[Records from a dataset]

-- -- --

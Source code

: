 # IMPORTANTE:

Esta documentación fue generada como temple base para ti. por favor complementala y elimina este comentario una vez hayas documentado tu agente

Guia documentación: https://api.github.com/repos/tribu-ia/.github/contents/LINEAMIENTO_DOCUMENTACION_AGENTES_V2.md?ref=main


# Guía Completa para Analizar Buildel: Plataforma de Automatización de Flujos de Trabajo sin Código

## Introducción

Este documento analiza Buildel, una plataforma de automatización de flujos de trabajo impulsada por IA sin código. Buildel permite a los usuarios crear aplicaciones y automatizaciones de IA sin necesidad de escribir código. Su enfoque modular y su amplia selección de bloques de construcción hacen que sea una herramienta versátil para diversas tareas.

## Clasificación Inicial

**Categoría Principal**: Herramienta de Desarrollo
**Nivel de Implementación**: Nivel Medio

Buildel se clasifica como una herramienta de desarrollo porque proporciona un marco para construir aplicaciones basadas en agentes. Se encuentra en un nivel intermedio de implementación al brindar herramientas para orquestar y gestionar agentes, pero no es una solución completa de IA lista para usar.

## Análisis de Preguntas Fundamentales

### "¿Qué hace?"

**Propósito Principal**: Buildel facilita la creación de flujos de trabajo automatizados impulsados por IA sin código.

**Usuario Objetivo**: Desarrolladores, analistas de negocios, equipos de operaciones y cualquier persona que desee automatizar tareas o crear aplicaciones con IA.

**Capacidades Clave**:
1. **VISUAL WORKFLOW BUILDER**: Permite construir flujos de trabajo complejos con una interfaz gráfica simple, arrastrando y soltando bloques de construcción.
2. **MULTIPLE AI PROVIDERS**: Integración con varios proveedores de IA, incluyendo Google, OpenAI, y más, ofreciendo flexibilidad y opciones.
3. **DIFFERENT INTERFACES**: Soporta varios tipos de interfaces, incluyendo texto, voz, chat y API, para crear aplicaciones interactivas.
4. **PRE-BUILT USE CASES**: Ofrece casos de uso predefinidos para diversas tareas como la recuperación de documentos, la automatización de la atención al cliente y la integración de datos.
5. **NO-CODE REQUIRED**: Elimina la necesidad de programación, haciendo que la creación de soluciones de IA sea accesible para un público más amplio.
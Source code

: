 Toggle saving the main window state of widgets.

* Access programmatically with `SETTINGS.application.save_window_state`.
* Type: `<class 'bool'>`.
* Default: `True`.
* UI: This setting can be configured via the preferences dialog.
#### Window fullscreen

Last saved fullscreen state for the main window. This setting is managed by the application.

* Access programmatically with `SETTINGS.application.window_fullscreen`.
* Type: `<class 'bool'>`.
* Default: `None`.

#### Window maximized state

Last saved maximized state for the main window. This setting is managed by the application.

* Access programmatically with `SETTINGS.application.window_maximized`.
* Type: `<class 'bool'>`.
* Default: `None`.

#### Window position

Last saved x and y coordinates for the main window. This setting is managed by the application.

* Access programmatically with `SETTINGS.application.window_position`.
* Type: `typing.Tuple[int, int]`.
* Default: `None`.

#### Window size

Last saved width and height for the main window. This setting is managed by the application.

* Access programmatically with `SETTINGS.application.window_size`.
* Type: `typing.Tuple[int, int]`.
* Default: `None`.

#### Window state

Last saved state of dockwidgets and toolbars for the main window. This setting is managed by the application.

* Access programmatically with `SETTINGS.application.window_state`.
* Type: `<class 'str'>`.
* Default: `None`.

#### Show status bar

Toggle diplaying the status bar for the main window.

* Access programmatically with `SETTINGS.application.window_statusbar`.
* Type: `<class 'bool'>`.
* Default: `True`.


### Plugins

-- -- --

▶ What you should do
Output every record above, exactly as written.

▶ Expected answer
Source code

: # IMPORTANTE:

Esta documentación fue generada como temple base para ti. por favor complementala y elimina este comentario una vez hayas documentado tu agente

Guia documentación: https://api.github.com/repos/tribu-ia/.github/contents/LINEAMIENTO_DOCUMENTACION_AGENTES_V2.md?ref=main


# Guía Completa para Analizar Buildel: Plataforma de Automatización de Flujos de Trabajo sin Código

## Introducción

Este documento analiza Buildel, una plataforma de automatización de flujos de trabajo impulsada por IA sin código. Buildel permite a los usuarios crear aplicaciones y automatizaciones de IA sin necesidad de escribir código. Su enfoque modular y su amplia selección de bloques de construcción hacen que sea una herramienta versátil para diversas tareas.

## Clasificación Inicial

**Categoría Principal**: Herramienta de Desarrollo
**Nivel de Implementación**: Nivel Medio

Buildel se clasifica como una herramienta de desarrollo porque proporciona un marco para construir aplicaciones basadas en agentes. Se encuentra en un nivel intermedio de implementación al brindar herramientas para orquestar y gestionar agentes, pero no es una solución completa de IA lista para usar.

## Análisis de Preguntas Fundamentales

### "¿Qué hace?"

**Propósito Principal**: Buildel facilita la creación de flujos de trabajo automatizados impulsados por IA sin código.

**Usuario Objetivo**: Desarrolladores, analistas de negocios, equipos de operaciones y cualquier persona que desee automatizar tareas o crear aplicaciones con IA.

**Capacidades Clave**:
1. **VISUAL WORKFLOW BUILDER**: Permite construir flujos de trabajo complejos con una interfaz gráfica simple, arrastrando y soltando bloques de construcción.
2. **MULTIPLE AI PROVIDERS**: Integración con varios proveedores de IA, incluyendo Google, OpenAI, y más, ofreciendo flexibilidad y opciones.
3. **DIFFERENT INTERFACES**: Soporta varios tipos de interfaces, incluyendo texto, voz, chat y API, para crear aplicaciones interactivas.
4. **PRE-BUILT USE CASES**: Ofrece casos de uso predefinidos para diversas tareas como la recuperación de documentos, la automatización de la atención al cliente y la integración de datos.
5. **NO-CODE REQUIRED**: Elimina la necesidad de programación, haciendo que la creación de soluciones de IA sea accesible para un público más amplio.
Source code

: Toggle saving the main window state of widgets.

* Access programmatically with `SETTINGS.application.save_window_state`.
* Type: `<class 'bool'>`.
* Default: `True`.
* UI: This setting can be configured via the preferences dialog.
#### Window fullscreen

Last saved fullscreen state for the main window. This setting is managed by the application.

* Access programmatically with `SETTINGS.application.window_fullscreen`.
* Type: `<class 'bool'>`.
* Default: `None`.

#### Window maximized state

Last saved maximized state for the main window. This setting is managed by the application.

* Access programmatically with `SETTINGS.application.window_maximized`.
* Type: `<class 'bool'>`.
* Default: `None`.

#### Window position

Last saved x and y coordinates for the main window. This setting is managed by the application.

* Access programmatically with `SETTINGS.application.window_position`.
* Type: `typing.Tuple[int, int]`.
* Default: `None`.

#### Window size

Last saved width and height for the main window. This setting is managed by the application.

* Access programmatically with `SETTINGS.application.window_size`.
* Type: `typing.Tuple[int, int]`.
* Default: `None`.

#### Window state

Last saved state of dockwidgets and toolbars for the main window. This setting is managed by the application.

* Access programmatically with `SETTINGS.application.window_state`.
* Type: `<class 'str'>`.
* Default: `None`.

#### Show status bar

Toggle diplaying the status bar for the main window.

* Access programmatically with `SETTINGS.application.window_statusbar`.
* Type: `<class 'bool'>`.
* Default: `True`.


### Plugins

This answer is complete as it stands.